Samuel Marshall Lester III had been named after him, the same way he had been named after his father. The Lesters were a well-respected family in Dooly County. Marshall, 6, was the first grandchild and was supposed to start first grade in the fall.
When Sam arrived at the hospital, he began to piece together what happened. Marshall had not been wearing his seat belt. He had unbuckled it to help his little brother, who had dropped something from his car seat. The SUV flipped over, and his head hit the pavement when he was ejected.
At one point, a doctor told Sam his son was in critical condition and “closer to dying than to living.” He required extensive brain surgery and was kept in a drug-induced coma for 19 days.
Sam credits his faith and the power or prayer for pulling his family through the 32 days Marshall was in the hospital. He would urge his family and friends to keep praying because “you are saving his life just as though you were pulling him from a burning building.”
He e-mailed daily updates to several people, who forwarded them to others. Soon, there was a prayer chain stretching across the country. And Sam never missed the opportunity to thank them for lifting up his family.
“There isn’t a doubt in my mind that these prayers for his healing, these prayers for the doctors and nurses, have kept my boy here,” he wrote in one e-mail. “This has made me realize the importance of family values that are passed down for years; for family traditions of honor and good will for neighbors. Several people prayed for Marshall who did not know who he was, but knew my daddy and momma or my grandparents or even great-grandparents. And because they were the kind of people they were, and made enough of an impact on their friends still here, these people prayed.”

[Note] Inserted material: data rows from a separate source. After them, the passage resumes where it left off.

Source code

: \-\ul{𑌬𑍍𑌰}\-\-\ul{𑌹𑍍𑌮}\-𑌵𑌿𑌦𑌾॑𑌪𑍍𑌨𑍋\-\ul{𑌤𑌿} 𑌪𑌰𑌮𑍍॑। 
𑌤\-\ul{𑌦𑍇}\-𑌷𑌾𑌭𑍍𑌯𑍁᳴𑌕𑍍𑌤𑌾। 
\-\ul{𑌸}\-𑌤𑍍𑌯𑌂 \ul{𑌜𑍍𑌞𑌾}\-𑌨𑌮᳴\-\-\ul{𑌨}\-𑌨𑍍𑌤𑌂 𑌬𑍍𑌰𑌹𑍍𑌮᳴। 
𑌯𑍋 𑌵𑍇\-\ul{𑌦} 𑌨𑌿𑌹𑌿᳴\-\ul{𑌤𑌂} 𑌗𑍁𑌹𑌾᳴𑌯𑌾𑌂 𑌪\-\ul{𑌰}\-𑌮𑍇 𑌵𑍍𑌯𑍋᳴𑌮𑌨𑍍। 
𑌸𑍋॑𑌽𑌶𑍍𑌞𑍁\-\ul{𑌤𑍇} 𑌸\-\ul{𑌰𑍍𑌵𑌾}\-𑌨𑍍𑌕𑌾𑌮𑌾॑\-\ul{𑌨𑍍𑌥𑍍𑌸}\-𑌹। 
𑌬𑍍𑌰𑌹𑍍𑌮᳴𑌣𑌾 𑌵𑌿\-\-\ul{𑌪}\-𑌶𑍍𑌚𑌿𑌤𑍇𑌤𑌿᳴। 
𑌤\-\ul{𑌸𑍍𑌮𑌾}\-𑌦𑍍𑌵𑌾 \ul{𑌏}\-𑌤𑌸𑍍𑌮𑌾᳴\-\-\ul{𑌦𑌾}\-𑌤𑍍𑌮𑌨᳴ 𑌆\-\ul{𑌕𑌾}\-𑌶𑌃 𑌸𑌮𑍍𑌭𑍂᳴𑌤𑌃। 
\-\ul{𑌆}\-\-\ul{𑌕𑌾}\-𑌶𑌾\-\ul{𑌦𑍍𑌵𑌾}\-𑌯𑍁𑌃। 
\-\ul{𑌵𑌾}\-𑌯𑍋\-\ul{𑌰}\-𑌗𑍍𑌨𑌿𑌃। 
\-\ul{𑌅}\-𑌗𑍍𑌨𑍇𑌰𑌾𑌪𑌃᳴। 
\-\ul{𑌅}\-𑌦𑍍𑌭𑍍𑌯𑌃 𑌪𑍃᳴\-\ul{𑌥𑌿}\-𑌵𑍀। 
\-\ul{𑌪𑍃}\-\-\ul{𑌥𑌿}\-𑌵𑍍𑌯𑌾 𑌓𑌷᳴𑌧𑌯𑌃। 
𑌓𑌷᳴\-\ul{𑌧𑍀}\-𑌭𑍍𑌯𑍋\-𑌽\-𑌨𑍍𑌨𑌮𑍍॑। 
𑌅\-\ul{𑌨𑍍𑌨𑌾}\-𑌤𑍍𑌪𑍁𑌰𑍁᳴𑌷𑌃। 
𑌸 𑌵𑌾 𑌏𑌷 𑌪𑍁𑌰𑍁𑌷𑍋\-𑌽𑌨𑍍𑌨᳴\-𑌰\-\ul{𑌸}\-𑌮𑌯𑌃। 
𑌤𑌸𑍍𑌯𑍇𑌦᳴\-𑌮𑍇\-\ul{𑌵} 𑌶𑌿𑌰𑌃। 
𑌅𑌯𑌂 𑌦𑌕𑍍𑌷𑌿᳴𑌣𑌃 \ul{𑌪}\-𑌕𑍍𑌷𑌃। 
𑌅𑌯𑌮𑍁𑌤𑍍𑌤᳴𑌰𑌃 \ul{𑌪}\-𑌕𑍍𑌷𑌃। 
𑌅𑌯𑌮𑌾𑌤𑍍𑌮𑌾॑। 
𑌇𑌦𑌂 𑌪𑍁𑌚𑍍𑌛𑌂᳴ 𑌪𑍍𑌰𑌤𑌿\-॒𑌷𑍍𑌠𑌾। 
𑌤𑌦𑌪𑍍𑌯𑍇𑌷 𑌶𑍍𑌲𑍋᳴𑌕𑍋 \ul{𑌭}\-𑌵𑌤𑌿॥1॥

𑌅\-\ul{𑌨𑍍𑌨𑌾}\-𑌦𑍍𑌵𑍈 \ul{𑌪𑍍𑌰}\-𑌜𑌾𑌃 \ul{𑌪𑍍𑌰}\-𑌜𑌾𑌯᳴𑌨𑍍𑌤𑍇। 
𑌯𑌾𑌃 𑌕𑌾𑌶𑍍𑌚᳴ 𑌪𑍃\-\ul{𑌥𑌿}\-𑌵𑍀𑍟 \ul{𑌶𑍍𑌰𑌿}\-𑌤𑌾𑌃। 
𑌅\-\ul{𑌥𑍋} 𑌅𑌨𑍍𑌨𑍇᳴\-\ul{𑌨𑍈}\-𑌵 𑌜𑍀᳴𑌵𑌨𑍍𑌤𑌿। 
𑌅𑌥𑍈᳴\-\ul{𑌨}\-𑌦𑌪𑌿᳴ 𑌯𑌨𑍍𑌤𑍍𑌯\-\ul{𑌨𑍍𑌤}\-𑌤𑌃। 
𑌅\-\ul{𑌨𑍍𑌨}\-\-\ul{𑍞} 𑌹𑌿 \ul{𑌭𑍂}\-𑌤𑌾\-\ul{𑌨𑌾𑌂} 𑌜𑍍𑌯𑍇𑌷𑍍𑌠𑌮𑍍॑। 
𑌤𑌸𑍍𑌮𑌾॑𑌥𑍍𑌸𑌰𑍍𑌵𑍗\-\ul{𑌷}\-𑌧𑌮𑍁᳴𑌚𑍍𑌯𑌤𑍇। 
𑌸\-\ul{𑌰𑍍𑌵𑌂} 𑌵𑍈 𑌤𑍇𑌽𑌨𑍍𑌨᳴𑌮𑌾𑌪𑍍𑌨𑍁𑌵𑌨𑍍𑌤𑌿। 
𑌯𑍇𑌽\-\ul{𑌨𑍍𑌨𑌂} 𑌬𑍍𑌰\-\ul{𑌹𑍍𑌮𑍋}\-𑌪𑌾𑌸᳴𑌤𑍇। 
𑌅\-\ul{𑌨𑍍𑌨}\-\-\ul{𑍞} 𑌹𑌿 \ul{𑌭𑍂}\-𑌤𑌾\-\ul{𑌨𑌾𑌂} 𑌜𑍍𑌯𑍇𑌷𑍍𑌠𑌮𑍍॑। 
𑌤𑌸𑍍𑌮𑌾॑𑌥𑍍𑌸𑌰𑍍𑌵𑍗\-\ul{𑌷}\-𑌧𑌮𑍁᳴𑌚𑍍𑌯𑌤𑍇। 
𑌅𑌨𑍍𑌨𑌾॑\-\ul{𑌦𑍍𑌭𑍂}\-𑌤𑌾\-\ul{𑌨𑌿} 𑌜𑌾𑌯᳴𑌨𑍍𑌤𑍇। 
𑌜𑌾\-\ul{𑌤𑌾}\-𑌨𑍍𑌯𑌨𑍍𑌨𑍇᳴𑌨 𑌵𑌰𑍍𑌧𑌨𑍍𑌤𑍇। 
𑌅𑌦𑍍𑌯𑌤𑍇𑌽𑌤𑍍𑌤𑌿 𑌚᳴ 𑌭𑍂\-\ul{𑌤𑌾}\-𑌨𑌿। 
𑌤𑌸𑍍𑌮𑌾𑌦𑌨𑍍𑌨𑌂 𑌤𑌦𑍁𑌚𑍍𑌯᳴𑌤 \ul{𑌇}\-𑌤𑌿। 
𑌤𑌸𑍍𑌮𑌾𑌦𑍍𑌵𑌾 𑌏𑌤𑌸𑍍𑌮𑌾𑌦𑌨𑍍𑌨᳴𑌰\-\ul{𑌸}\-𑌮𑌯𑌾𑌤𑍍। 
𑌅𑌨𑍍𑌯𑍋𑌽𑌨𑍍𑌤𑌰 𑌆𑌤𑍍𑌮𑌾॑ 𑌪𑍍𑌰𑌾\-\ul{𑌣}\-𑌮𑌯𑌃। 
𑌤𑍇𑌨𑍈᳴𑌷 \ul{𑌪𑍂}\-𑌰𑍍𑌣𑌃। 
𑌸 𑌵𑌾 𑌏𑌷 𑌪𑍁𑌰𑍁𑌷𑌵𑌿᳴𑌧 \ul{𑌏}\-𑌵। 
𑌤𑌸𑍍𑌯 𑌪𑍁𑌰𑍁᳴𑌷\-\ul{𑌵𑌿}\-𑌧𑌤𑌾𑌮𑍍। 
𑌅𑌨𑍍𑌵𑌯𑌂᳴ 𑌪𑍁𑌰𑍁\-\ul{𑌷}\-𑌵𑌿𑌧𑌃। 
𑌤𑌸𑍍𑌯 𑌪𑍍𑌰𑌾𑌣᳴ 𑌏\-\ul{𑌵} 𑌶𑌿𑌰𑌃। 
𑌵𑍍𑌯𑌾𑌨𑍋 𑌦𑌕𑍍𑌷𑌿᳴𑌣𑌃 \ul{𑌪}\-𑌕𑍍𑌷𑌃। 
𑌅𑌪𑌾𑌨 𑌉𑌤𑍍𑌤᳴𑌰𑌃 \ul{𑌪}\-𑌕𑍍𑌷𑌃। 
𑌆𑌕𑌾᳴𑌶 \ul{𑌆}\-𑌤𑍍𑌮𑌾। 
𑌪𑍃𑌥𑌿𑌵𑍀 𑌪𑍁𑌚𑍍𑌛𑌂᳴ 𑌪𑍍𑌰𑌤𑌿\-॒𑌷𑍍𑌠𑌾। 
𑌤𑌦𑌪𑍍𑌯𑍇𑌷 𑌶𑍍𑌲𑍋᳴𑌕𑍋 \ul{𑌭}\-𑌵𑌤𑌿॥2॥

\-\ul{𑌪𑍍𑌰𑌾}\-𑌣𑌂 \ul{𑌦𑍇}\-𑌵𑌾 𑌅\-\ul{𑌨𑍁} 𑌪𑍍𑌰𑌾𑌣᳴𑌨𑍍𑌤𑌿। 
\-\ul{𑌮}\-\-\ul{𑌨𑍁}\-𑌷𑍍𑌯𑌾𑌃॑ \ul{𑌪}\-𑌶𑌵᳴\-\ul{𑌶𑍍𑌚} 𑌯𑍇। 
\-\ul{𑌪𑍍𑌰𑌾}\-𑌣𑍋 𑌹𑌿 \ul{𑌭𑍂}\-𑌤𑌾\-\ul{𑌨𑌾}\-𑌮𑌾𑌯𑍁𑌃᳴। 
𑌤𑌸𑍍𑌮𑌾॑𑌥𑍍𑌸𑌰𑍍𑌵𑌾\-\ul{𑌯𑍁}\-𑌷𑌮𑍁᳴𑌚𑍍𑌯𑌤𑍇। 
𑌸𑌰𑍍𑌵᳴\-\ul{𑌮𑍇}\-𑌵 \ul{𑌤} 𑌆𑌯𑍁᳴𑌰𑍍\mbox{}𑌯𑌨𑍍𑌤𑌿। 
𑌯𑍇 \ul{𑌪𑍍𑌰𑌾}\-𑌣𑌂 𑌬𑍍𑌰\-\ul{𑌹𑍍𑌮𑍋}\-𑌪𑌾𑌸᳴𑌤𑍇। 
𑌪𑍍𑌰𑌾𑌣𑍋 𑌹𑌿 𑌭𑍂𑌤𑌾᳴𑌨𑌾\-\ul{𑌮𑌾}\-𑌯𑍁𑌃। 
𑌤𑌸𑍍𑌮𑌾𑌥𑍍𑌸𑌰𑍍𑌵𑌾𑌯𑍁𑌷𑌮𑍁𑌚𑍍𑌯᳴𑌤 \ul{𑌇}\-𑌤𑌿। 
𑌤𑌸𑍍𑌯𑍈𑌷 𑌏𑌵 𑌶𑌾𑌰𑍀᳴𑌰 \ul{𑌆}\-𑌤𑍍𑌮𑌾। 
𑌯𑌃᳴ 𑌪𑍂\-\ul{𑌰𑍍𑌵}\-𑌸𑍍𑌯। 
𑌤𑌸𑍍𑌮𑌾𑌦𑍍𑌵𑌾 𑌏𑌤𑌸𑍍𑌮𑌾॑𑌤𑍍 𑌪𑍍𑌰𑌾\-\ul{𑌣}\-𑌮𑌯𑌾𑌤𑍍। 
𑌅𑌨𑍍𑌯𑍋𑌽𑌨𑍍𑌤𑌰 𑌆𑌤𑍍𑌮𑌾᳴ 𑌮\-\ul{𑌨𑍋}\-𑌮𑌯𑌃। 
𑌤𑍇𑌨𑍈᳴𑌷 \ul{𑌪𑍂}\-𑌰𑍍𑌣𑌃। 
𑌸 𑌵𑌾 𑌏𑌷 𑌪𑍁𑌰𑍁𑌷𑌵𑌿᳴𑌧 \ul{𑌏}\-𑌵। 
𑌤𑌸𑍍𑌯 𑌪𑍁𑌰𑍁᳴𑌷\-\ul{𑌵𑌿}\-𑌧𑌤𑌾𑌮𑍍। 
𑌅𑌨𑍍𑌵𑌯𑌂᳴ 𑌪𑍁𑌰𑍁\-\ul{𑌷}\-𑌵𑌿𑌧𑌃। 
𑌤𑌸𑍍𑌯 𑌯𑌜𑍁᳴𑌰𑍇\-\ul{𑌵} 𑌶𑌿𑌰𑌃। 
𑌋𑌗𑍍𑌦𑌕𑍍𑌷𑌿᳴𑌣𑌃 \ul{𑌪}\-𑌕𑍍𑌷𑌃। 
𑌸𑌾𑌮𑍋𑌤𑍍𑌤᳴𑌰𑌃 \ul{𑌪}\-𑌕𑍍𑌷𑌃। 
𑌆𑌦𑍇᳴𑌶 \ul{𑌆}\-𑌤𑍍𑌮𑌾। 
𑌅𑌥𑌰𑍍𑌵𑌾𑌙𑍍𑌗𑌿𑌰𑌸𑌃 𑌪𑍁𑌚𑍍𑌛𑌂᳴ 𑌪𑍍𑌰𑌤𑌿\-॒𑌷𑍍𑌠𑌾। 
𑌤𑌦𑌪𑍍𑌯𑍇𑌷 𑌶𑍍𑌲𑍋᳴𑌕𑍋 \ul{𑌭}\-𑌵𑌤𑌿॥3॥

Marshall would later recount an experience to his father. He claimed to have “seen angels” while in the hospital.
Sam taught accounting at Middle Georgia Tech in Warner Robins, which is now Central Georgia Tech. He would send his e-mails to Anne Sartain, who taught nursing classes. She often shared them with her students.
A young woman who was studying to become a dental hygienist would sometimes cry when the letters were read.
Amanda did not know Sam but would later introduce herself when he returned to campus.
“I met you before I even saw you,” she told him.
They started dating after she graduated and will celebrate their 10th wedding anniversary this year. They have a son, Eli, born in 2007. Sam is now the professional development director at Central Georgia Tech.
Marshall is now 20. He graduated from Houston County High School in 2012 and is working for the Department of Transportation in Thomson.
Sam saved his e-mails in a three-ring binder. Every July 6, he would pull out the notebook he kept. It was his way of being reminded -- and thankful.
“I thought about writing a book,” he said. “I’m not a writer, but I like to write -- the same way I’m not an artist, but I like to draw. I wanted to put this down for Marshall. I let him read it his senior year, and he read it again this past Christmas. It was very emotional.”
Sam has published an eBook at Smashwords.com titled “Marshall’s Story: The Boy Who Saw Angels.” It is available for download electronically.
Sam said he hopes to see it in print one day, perhaps on a shelf at a bookstore. But, for now, it was more important to share the story.